Making Dog Sleds

Sticking with Tradition

Story by Pat Forrest, Photos by Brooke Towle

 

Brian Wiese’s love affair with sled dogs and racing started almost a half century ago when, as a child, his uncle gave him an injured Alaskan-Siberian husky named Cindy. “She was injured, and he told me if I could help her recover, I could keep her,” he says. “It wasn’t long before she was well enough to pull my Red Rider sled as we went racing around the neighbourhood.”

Ten years later the Bemidji, Minnesota native was a teenager, living on his own in nearby Pinewood in a cabin and bending wood over a wood stove to make dog sleds. Often working and racing alongside his friend, the now-acclaimed children’s book author Gary Paulsen, he soon developed what he calls his “sled dog habit.”

He’s still supporting that habit to this day from his home in O’Connor Township, building dog sleds and selling them worldwide. Though he has a day job as a technician, evenings and weekends are focused largely on his 13 dogs and his sleds. Wiese crafts 14 different models, from an introductory version to a high-end professional sled and an extra-wide, extra-strong touring version. While most sleds nowadays are built from synthetic materials, Wiese is sticking to tradition. “I have focused and will continue to focus on building beautiful, elegant, steam-bent and hand-tied wooden sleds,” he says.  

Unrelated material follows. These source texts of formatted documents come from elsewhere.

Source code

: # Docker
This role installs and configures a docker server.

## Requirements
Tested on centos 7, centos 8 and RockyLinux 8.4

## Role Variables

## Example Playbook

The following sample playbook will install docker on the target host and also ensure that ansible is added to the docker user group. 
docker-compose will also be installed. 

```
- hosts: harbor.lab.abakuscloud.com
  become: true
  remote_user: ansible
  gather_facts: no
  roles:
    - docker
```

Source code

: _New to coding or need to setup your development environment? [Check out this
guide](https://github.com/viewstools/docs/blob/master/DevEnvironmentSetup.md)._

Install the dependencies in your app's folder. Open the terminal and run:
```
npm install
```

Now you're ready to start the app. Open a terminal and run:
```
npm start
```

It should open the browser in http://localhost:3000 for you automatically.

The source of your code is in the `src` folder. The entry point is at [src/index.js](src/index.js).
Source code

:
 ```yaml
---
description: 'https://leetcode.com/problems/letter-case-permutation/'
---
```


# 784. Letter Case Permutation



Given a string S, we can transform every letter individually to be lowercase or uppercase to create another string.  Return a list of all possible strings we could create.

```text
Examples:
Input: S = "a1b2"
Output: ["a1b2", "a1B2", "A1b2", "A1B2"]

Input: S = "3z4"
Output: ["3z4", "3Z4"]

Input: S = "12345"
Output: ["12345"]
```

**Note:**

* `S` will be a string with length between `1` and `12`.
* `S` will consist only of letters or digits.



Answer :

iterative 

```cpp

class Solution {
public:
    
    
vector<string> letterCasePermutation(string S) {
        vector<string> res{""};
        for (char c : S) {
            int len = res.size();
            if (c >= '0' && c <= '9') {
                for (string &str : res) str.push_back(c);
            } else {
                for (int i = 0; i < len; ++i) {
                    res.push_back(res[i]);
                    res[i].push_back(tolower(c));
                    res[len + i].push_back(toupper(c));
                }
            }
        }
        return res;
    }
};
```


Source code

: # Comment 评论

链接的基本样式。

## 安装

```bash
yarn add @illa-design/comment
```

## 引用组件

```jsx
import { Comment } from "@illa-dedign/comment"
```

Once an avid racer who took on the challenges of the John Beargrease Sled Dog Marathon and the Apostle Islands Sled Dog Race, among many others, he is still mulling over future racing opportunities. But his latest adventure saw him taking a slower pace.  With his friend Chuck Gould, owner of Kiwatchi Sled Dog Adventures in Isabella, Minnesota, he recently spent 13 days transporting happy Super Bowl 2018 attendees around a frozen lake. “If you looked hard, you could see me on the big screen,” he says, adding that NBC and several other television stations ran stories featuring him and the dogs.  

Wiese mostly gets his customers through word of mouth, but you can also find his sleds on sleddogcentral.com.